[[ Task data, beginning ]]
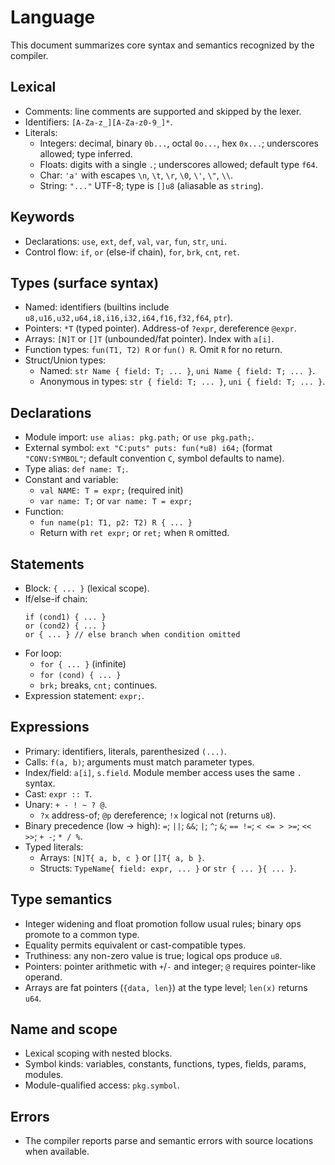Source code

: # Language

This document summarizes core syntax and semantics recognized by the compiler.

## Lexical
- Comments: line comments are supported and skipped by the lexer.
- Identifiers: `[A-Za-z_][A-Za-z0-9_]*`.
- Literals:
  - Integers: decimal, binary `0b...`, octal `0o...`, hex `0x...`; underscores allowed; type inferred.
  - Floats: digits with a single `.`; underscores allowed; default type `f64`.
  - Char: `'a'` with escapes `\n`, `\t`, `\r`, `\0`, `\'`, `\"`, `\\`.
  - String: `"..."` UTF-8; type is `[]u8` (aliasable as `string`).

## Keywords
- Declarations: `use`, `ext`, `def`, `val`, `var`, `fun`, `str`, `uni`.
- Control flow: `if`, `or` (else-if chain), `for`, `brk`, `cnt`, `ret`.

## Types (surface syntax)
- Named: identifiers (builtins include `u8,u16,u32,u64,i8,i16,i32,i64,f16,f32,f64`, `ptr`).
- Pointers: `*T` (typed pointer). Address-of `?expr`, dereference `@expr`.
- Arrays: `[N]T` or `[]T` (unbounded/fat pointer). Index with `a[i]`.
- Function types: `fun(T1, T2) R` or `fun() R`. Omit `R` for no return.
- Struct/Union types:
  - Named: `str Name { field: T; ... }`, `uni Name { field: T; ... }`.
  - Anonymous in types: `str { field: T; ... }`, `uni { field: T; ... }`.

## Declarations
- Module import: `use alias: pkg.path;` or `use pkg.path;`.
- External symbol: `ext "C:puts" puts: fun(*u8) i64;` (format `"CONV:SYMBOL"`; default convention `C`, symbol defaults to name).
- Type alias: `def name: T;`.
- Constant and variable:
  - `val NAME: T = expr;` (required init)
  - `var name: T;` or `var name: T = expr;`
- Function:
  - `fun name(p1: T1, p2: T2) R { ... }`
  - Return with `ret expr;` or `ret;` when `R` omitted.

## Statements
- Block: `{ ... }` (lexical scope).
- If/else-if chain:
  ```
  if (cond1) { ... }
  or (cond2) { ... }
  or { ... } // else branch when condition omitted
  ```
- For loop:
  - `for { ... }` (infinite)
  - `for (cond) { ... }`
  - `brk;` breaks, `cnt;` continues.
- Expression statement: `expr;`.

## Expressions
- Primary: identifiers, literals, parenthesized `(...)`.
- Calls: `f(a, b)`; arguments must match parameter types.
- Index/field: `a[i]`, `s.field`. Module member access uses the same `.` syntax.
- Cast: `expr :: T`.
- Unary: `+ - ! ~ ? @`.
  - `?x` address-of; `@p` dereference; `!x` logical not (returns `u8`).
- Binary precedence (low → high): `=`; `||`; `&&`; `|`; `^`; `&`; `== !=`; `< <= > >=`; `<< >>`; `+ -`; `* / %`.
- Typed literals:
  - Arrays: `[N]T{ a, b, c }` or `[]T{ a, b }`.
  - Structs: `TypeName{ field: expr, ... }` or `str { ... }{ ... }`.

## Type semantics
- Integer widening and float promotion follow usual rules; binary ops promote to a common type.
- Equality permits equivalent or cast-compatible types.
- Truthiness: any non-zero value is true; logical ops produce `u8`.
- Pointers: pointer arithmetic with `+`/`-` and integer; `@` requires pointer-like operand.
- Arrays are fat pointers (`{data, len}`) at the type level; `len(x)` returns `u64`.

## Name and scope
- Lexical scoping with nested blocks.
- Symbol kinds: variables, constants, functions, types, fields, params, modules.
- Module-qualified access: `pkg.symbol`.

## Errors
- The compiler reports parse and semantic errors with source locations when available.
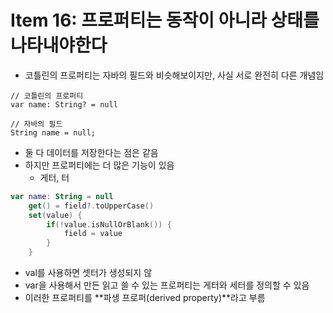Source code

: # Item 16: 프로퍼티는 동작이 아니라 상태를 나타내야한다

* 코틀린의 프로퍼티는 자바의 필드와 비슷해보이지만, 사실 서로 완전히 다른 개념임

```
// 코틀린의 프로퍼티
var name: String? = null

// 자바의 필드
String name = null;
```

* 둘 다 데이터를 저장한다는 점은 같음
* 하지만 프로퍼티에는 더 많은 기능이 있음
  * 게터, 터

```kotlin
var name: String = null
    get() = field?.toUpperCase()
    set(value) {
        if(!value.isNullOrBlank()) {
            field = value
        }
    }
```

* val를 사용하면 셋터가 생성되지 않
* var을 사용해서 만든 읽고 쓸 수 있는 프로퍼티는 게터와 세터를 정의할 수 있음
* 이러한 프로퍼티를 **파생 프로퍼(derived property)**라고 부름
[[ Task data, end ]]
From the data above, pick out each line containing "코틀린의" and copy it.

Result of this exercise
* 코틀린의 프로퍼티는 자바의 필드와 비슷해보이지만, 사실 서로 완전히 다른 개념임
// 코틀린의 프로퍼티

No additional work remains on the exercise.